Of course he did. Tommy was that kind of reporter.

“Who told you?” I said.

“One of the guys in the Crime Scene Unit hangs out at some of the same clubs I do, if you get my drift,” Tommy said, grinning mischievously.

“Ah,” I said. “But, let me guess: this is not well-known among his colleagues at the Newark Police Department?”

“At work, he’s so far in the closet you’d think he survives by eating hangers,” Tommy said. “But he’s definitely one of mine.”

Tommy and I started walking back up the block, toward an encampment of TV cameras.

“So what’s your theory about this so far?” I asked. “Did Windy Byers run off with his girlfriend?”

“His boyfriend maybe,” Tommy said.

“Boyfriend?”

“Oh, don’t act all shocked,” Tommy said. “Sometimes I think half the brothers in Newark like it on the down low.”

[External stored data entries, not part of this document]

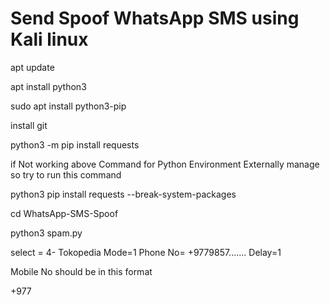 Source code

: # Send Spoof WhatsApp SMS using Kali linux 

apt update

apt install python3

sudo apt install python3-pip

install git

python3 -m pip install requests

if Not working above Command for Python Environment Externally manage so try to run this command

python3 pip install requests --break-system-packages

cd WhatsApp-SMS-Spoof

python3 spam.py

select = 4- Tokopedia
Mode=1
Phone No= +9779857.......
Delay=1

Mobile No should be in this format

+977
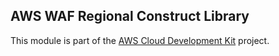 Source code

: ## AWS WAF Regional Construct Library
This module is part of the [AWS Cloud Development Kit](https://github.com/awslabs/aws-cdk) project.

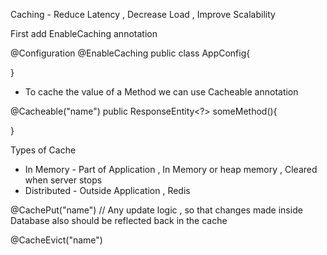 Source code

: Caching - Reduce Latency , Decrease Load , Improve Scalability


First add EnableCaching annotation

@Configuration
@EnableCaching
public class AppConfig{

}


- To cache the value of a Method we can use Cacheable annotation

@Cacheable("name")
public ResponseEntity<?> someMethod(){

}



Types of Cache
- In Memory  - Part of Application , In Memory or heap memory , Cleared when server stops
- Distributed - Outside Application , Redis



@CachePut("name")
// Any  update logic , so that changes made inside Database also should be reflected back in the cache

@CacheEvict("name")
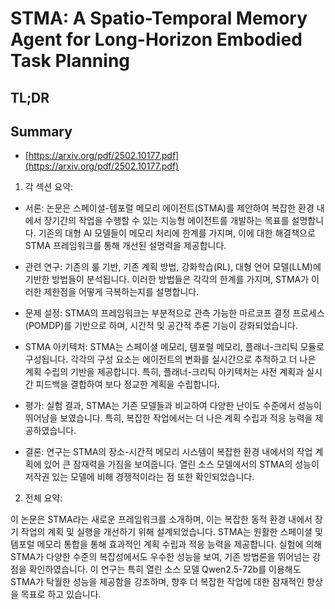 # STMA: A Spatio-Temporal Memory Agent for Long-Horizon Embodied Task Planning
## TL;DR
## Summary
- [https://arxiv.org/pdf/2502.10177.pdf](https://arxiv.org/pdf/2502.10177.pdf)

1. 각 섹션 요약:

- 서론: 논문은 스페이셜-템포럴 메모리 에이전트(STMA)를 제안하여 복잡한 환경 내에서 장기간의 작업을 수행할 수 있는 지능형 에이전트를 개발하는 목표를 설명합니다. 기존의 대형 AI 모델들이 메모리 처리에 한계를 가지며, 이에 대한 해결책으로 STMA 프레임워크를 통해 개선된 설명력을 제공합니다.

- 관련 연구: 기존의 룰 기반, 기존 계획 방법, 강화학습(RL), 대형 언어 모델(LLM)에 기반한 방법들이 분석됩니다. 이러한 방법들은 각각의 한계를 가지며, STMA가 이러한 제한점을 어떻게 극복하는지를 설명합니다.

- 문제 설정: STMA의 프레임워크는 부분적으로 관측 가능한 마르코프 결정 프로세스(POMDP)를 기반으로 하며, 시간적 및 공간적 추론 기능이 강화되었습니다.

- STMA 아키텍처: STMA는 스페이셜 메모리, 템포럴 메모리, 플래너-크리틱 모듈로 구성됩니다. 각각의 구성 요소는 에이전트의 변화를 실시간으로 추적하고 더 나은 계획 수립의 기반을 제공합니다. 특히, 플래너-크리틱 아키텍처는 사전 계획과 실시간 피드백을 결합하여 보다 정교한 계획을 수립합니다.

- 평가: 실험 결과, STMA는 기존 모델들과 비교하여 다양한 난이도 수준에서 성능이 뛰어남을 보였습니다. 특히, 복잡한 작업에서는 더 나은 계획 수립과 적응 능력을 제공하였습니다.

- 결론: 연구는 STMA의 장소-시간적 메모리 시스템이 복잡한 환경 내에서의 작업 계획에 있어 큰 잠재력을 가짐을 보여줍니다. 열린 소스 모델에서의 STMA의 성능이 저작권 있는 모델에 비해 경쟁적이라는 점 또한 확인되었습니다.

2. 전체 요약:

이 논문은 STMA라는 새로운 프레임워크를 소개하며, 이는 복잡한 동적 환경 내에서 장기 작업의 계획 및 실행을 개선하기 위해 설계되었습니다. STMA는 원활한 스페이셜 및 템포럴 메모리 통합을 통해 효과적인 계획 수립과 적응 능력을 제공합니다. 실험에 의해 STMA가 다양한 수준의 복잡성에서도 우수한 성능을 보여, 기존 방법론을 뛰어넘는 강점을 확인하였습니다. 이 연구는 특히 열린 소스 모델 Qwen2.5-72b를 이용해도 STMA가 탁월한 성능을 제공함을 강조하며, 향후 더 복잡한 작업에 대한 잠재적인 향상을 목표로 하고 있습니다.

Sex “on the down low,” as it is known, involved otherwise straight, mostly married black men who get together under the pretense of masculine activities (poker, beers, bowling, whatever) and have sex with each other. I didn’t know how much of it to believe, but it was a never-ending source of gossip in Newark: who did what with whom and where, who pitched, who caught. It was never confirmed by firsthand knowledge-no one ever admitted being involved-but it was not unusual to hear it whispered that a guy liked it on the down low. And if anyone would know, it was Tommy.

“Okay, so why did his boyfriend kidnap him?” I asked. “Was he afraid Byers was going to go public or something?”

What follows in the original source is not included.